- _Task to carry out_:
Write out exactly the lines of the entries below from the one holding "1）测试环境测试通过；" to the one holding "### 2021.8.10 v3.0", inclusive, and leave out all other lines.
<<<<
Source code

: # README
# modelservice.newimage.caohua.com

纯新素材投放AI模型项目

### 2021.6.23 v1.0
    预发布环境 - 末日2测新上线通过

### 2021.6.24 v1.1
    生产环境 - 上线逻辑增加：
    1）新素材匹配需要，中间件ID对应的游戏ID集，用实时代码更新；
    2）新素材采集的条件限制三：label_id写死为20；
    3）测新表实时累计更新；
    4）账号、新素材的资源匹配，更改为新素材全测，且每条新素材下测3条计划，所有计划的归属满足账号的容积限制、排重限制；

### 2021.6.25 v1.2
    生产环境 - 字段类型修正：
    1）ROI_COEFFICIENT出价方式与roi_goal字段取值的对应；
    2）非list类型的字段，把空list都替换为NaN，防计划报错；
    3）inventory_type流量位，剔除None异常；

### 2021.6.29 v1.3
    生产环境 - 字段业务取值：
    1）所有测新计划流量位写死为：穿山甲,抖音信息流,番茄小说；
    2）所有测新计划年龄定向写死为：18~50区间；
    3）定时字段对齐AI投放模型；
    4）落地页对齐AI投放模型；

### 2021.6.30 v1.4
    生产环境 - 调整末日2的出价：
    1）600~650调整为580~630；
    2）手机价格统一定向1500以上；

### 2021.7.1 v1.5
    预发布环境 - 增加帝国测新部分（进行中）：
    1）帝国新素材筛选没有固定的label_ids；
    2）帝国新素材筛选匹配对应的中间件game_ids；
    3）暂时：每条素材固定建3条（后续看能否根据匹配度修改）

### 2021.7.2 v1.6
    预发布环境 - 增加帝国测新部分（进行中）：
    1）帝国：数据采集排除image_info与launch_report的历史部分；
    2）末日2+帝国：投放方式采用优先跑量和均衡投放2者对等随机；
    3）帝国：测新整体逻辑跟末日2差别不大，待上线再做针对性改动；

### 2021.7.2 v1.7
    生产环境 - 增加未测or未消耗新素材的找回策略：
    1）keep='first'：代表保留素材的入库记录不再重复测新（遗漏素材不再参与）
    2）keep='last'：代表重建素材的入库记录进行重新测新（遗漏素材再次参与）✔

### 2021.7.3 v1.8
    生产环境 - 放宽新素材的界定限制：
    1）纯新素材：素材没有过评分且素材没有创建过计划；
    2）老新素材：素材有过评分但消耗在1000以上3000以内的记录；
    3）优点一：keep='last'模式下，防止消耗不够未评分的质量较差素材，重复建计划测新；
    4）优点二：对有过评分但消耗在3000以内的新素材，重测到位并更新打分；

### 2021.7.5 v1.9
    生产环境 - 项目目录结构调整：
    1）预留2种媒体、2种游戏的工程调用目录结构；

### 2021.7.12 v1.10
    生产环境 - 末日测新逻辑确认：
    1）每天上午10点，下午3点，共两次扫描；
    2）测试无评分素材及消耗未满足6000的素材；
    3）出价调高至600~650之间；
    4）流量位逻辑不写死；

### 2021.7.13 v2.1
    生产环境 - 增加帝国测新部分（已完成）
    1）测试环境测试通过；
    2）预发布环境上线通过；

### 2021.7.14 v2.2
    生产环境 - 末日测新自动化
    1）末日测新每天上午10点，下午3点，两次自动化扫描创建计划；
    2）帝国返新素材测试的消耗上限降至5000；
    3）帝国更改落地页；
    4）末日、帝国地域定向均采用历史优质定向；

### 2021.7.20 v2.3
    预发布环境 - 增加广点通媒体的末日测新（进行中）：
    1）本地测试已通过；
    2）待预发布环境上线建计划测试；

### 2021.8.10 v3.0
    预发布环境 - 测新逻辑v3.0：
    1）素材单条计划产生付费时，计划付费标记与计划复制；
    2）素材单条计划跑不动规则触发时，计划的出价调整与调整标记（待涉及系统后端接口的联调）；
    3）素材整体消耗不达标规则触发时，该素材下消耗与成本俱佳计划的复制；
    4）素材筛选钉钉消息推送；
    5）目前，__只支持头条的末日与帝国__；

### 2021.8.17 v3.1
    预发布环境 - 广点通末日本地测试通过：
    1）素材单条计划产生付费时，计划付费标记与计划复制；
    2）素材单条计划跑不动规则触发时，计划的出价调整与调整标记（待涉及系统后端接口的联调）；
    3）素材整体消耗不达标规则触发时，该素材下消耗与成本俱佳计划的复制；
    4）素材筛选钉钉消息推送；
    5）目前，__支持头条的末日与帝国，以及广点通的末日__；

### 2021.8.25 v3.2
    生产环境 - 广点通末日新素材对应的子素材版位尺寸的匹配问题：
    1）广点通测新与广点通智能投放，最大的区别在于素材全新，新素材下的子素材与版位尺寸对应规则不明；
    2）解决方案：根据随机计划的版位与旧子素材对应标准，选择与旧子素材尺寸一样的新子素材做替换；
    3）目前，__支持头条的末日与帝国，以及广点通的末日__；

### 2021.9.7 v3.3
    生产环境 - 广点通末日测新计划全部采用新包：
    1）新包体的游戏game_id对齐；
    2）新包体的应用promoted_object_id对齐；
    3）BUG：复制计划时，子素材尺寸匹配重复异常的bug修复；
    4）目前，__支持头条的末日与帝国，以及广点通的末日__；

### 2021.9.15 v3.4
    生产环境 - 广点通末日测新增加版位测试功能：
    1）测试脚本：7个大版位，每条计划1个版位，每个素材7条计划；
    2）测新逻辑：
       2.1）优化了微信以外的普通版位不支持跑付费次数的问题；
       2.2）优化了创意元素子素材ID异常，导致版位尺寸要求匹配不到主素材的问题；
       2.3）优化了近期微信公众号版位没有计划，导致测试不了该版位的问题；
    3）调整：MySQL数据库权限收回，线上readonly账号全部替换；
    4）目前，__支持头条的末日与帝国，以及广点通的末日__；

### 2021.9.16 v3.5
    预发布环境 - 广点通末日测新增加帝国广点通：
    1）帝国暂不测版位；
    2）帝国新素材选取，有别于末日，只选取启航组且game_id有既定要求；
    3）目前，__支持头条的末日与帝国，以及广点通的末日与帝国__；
>>>>
- _Answer to this task_:
    1）测试环境测试通过；
    2）预发布环境上线通过；

### 2021.7.14 v2.2
    生产环境 - 末日测新自动化
    1）末日测新每天上午10点，下午3点，两次自动化扫描创建计划；
    2）帝国返新素材测试的消耗上限降至5000；
    3）帝国更改落地页；
    4）末日、帝国地域定向均采用历史优质定向；

### 2021.7.20 v2.3
    预发布环境 - 增加广点通媒体的末日测新（进行中）：
    1）本地测试已通过；
    2）待预发布环境上线建计划测试；

### 2021.8.10 v3.0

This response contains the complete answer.